IBM launched a campaign almost five years ago : „Where teams
are heroes“. On conferences they distributed light blue t-shirts on whose back
a team of software developers was pictured as super-hero cartoon heroes. We all
want to be such heroes don ‘t we? Be famous like
Kent Beck,
Martin Fowler or
Uncle Bob Martin ,
Anders Hejlsberg,
Scott Hanselman and others, don’t we?
And we all kinda live and work in that dream. The long hours
and efforts spent on last ditch deadlines, the lengthy and emotional
discussions about a problem and our effort to be just the man who saves the
team and the project. We all like to be the person people go to fix hard
problems.
I lived the dream also. I worked day and night, fifteen
hours a day weekends and holidays on tough projects which needed to be finished
by a certain deadline or the client and our company will be in grave peril threatening
their very existence. Does it sound familiar? I even worked several times from
dusk till down, twenty four or even thirty hours consecutive too meet a
deadline and afterwards I felt like a god. I’ve leaded a team to hell and beck
and completed those damned screens just in time for the client presentation in
the morning. And I’ve been doing such shenanigans for some time now.
What is the cost of such a way of life? What is the price we
as people pay for doing such a service for our company and our clients?
What is the dark side of being a software developer?
Let me tell you my story. Something that happened to me at the turn of the millennium.
Let me tell you what price I paid for my way of life.
My wife threatened to divorce me a dozen of times, threw me
out of my bedroom (temporarily thank God) , yelled at me continuously and
generally made my life a living hell. Often I was made to choose between my
family or my work. And both seemed critical at that moment. And I really wanted
her to understand that what I was doing was important and critical and serious
consequences will happened for multiple people if I don’t deliver. And she
would yell at me and tell me that I’m not a soldier, or a doctor or a policeman
that I do not work 24h a day and I’m not on back and call every day of my life.
The situation was more drastic when my son or her were sick and I had to work.
Ultimately I tried to work from 5 a.m to 17 p.m , but the
stress and the long hours and the lack of sleep just put me into bed for a
couple of weeks.
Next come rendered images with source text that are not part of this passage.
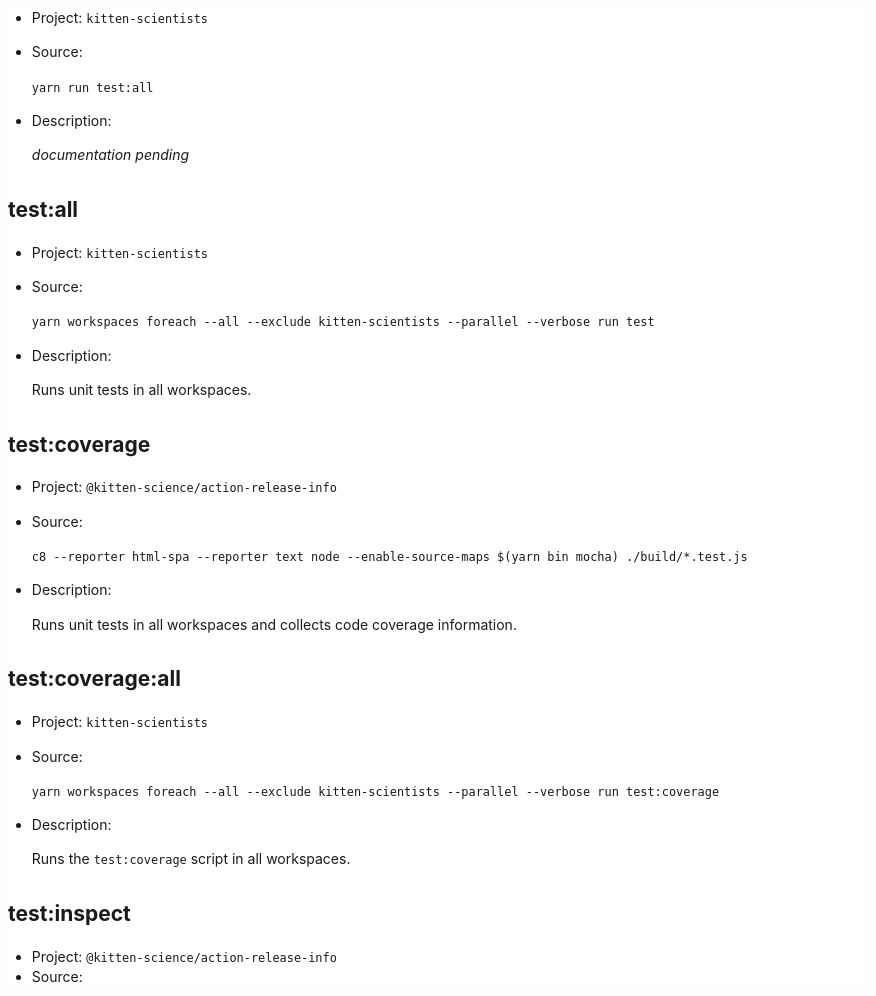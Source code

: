 -   Project: `kitten-scientists`
-   Source:

    ```shell
    yarn run test:all
    ```

-   Description:

    _documentation pending_

## test:all

-   Project: `kitten-scientists`
-   Source:

    ```shell
    yarn workspaces foreach --all --exclude kitten-scientists --parallel --verbose run test
    ```

-   Description:

    Runs unit tests in all workspaces.

## test:coverage

-   Project: `@kitten-science/action-release-info`
-   Source:

    ```shell
    c8 --reporter html-spa --reporter text node --enable-source-maps $(yarn bin mocha) ./build/*.test.js
    ```

-   Description:

    Runs unit tests in all workspaces and collects code coverage information.

## test:coverage:all

-   Project: `kitten-scientists`
-   Source:

    ```shell
    yarn workspaces foreach --all --exclude kitten-scientists --parallel --verbose run test:coverage
    ```

-   Description:

    Runs the `test:coverage` script in all workspaces.

## test:inspect

-   Project: `@kitten-science/action-release-info`
-   Source:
What a bummer.
Not my health, not my wife were the most horrible, most
darkest and vilest price I had to pay. It was my four year old son.
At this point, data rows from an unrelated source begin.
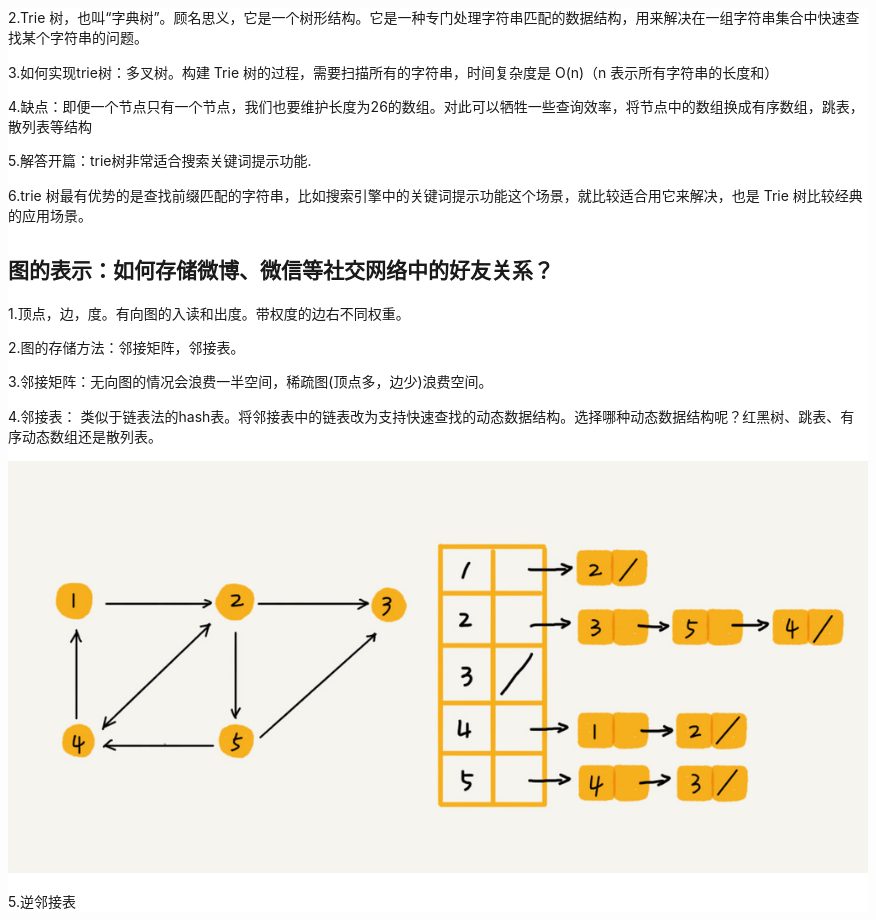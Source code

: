 2.Trie 树，也叫“字典树”。顾名思义，它是一个树形结构。它是一种专门处理字符串匹配的数据结构，用来解决在一组字符串集合中快速查找某个字符串的问题。

3.如何实现trie树：多叉树。构建 Trie 树的过程，需要扫描所有的字符串，时间复杂度是 O(n)（n 表示所有字符串的长度和）

4.缺点：即便一个节点只有一个节点，我们也要维护长度为26的数组。对此可以牺牲一些查询效率，将节点中的数组换成有序数组，跳表，散列表等结构

5.解答开篇：trie树非常适合搜索关键词提示功能.

6.trie 树最有优势的是查找前缀匹配的字符串，比如搜索引擎中的关键词提示功能这个场景，就比较适合用它来解决，也是 Trie 树比较经典的应用场景。

## 图的表示：如何存储微博、微信等社交网络中的好友关系？

1.顶点，边，度。有向图的入读和出度。带权度的边右不同权重。

2.图的存储方法：邻接矩阵，邻接表。

3.邻接矩阵：无向图的情况会浪费一半空间，稀疏图(顶点多，边少)浪费空间。

4.邻接表： 类似于链表法的hash表。将邻接表中的链表改为支持快速查找的动态数据结构。选择哪种动态数据结构呢？红黑树、跳表、有序动态数组还是散列表。

![邻接表](./resource/picture/邻接表.jpg)

5.逆邻接表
One day he just wouldn’t budge from me after lunch. He cried
and clinged to my leg and didn’t want me to leave. And I didn’t, but started to
play with him. During the play he said to me that he had a dream : “Daddy, I
dreamed that next time you will go to your work I will not see you for a long,
long time”.
My work gave my son nightmares that he is going to lose me.
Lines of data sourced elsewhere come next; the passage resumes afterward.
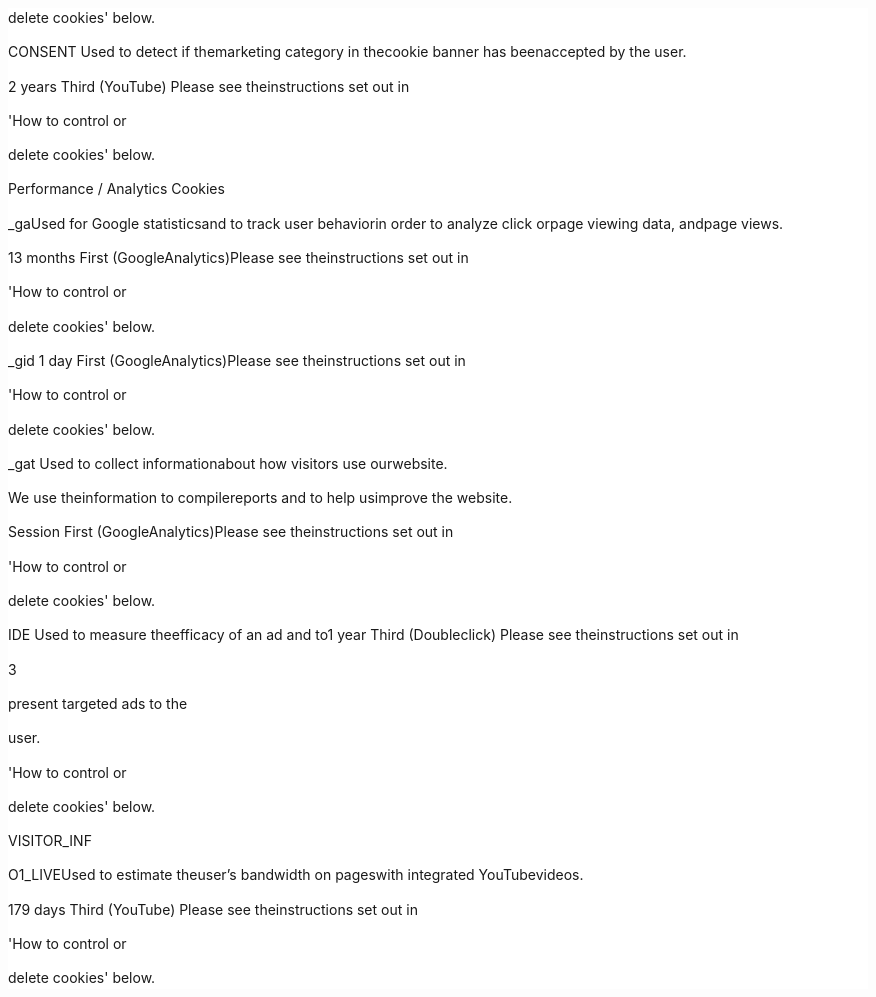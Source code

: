 delete cookies' below.

CONSENT Used to detect if themarketing category in thecookie banner has beenaccepted by the user.

2 years Third (YouTube) Please see theinstructions set out in

'How to control or

delete cookies' below.



Performance / Analytics Cookies

\_gaUsed for Google statisticsand to track user behaviorin order to analyze click orpage viewing data, andpage views.

13 months First (GoogleAnalytics)Please see theinstructions set out in

'How to control or

delete cookies' below.

\_gid 1 day First (GoogleAnalytics)Please see theinstructions set out in

'How to control or

delete cookies' below.

\_gat Used to collect informationabout how visitors use ourwebsite.

 We use theinformation to compilereports and to help usimprove the website.

Session First (GoogleAnalytics)Please see theinstructions set out in

'How to control or

delete cookies' below.

IDE Used to measure theefficacy of an ad and to1 year Third (Doubleclick) Please see theinstructions set out in

3



present targeted ads to the

user.

'How to control or

delete cookies' below.



VISITOR_INF

O1_LIVEUsed to estimate theuser’s bandwidth on pageswith integrated YouTubevideos.

179 days Third (YouTube) Please see theinstructions set out in

'How to control or

delete cookies' below.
When my mother put him to bed one night he asked to her if I’m
going to come to bed next him when I stop working for the night and why is
daddy working during the night after working the morning and the day and the
last five days like that.
My soul froze and my eyes started crying and my scream
stopped in my mouth and I cursed my self for being such a monster to my family.
Is it really all that important?
The client set a deadline but made thirty percent change on
its original request all which was accepted by us and the deadline slipped day
by day into oblivion and often we would rewrite the same feature or screen several
times. The work would just pile on with an even increasing defect rate due to
long hours and stress and the dead line would remain the same and my colleagues
and friend and I would soldier on trying to fix that which was already broken.
During that time I told my self that in the end it will all be
worth, everything will pay out and my family will live better and all the
people around me told me that I’m being stupid and an idiot.
But I stopped for a minute and made a mental calculation. It
just didn’t pay out. The amount of personal loss compared to the business gain
I expected and received where just not comparable.
Yeah sure the business is important. It puts food on our
table and we must live by our word to deliver something to certain day. I believe
it still and live it still. But you know, being a software engineer is just
part of my life the other is my family. I still work in the evenings, but not
all evenings . I work because I like it, and enjoy it and I get to learn
something , not because someone made me. But my place and my obligations are to
my family also and that is an area I really, really messed out.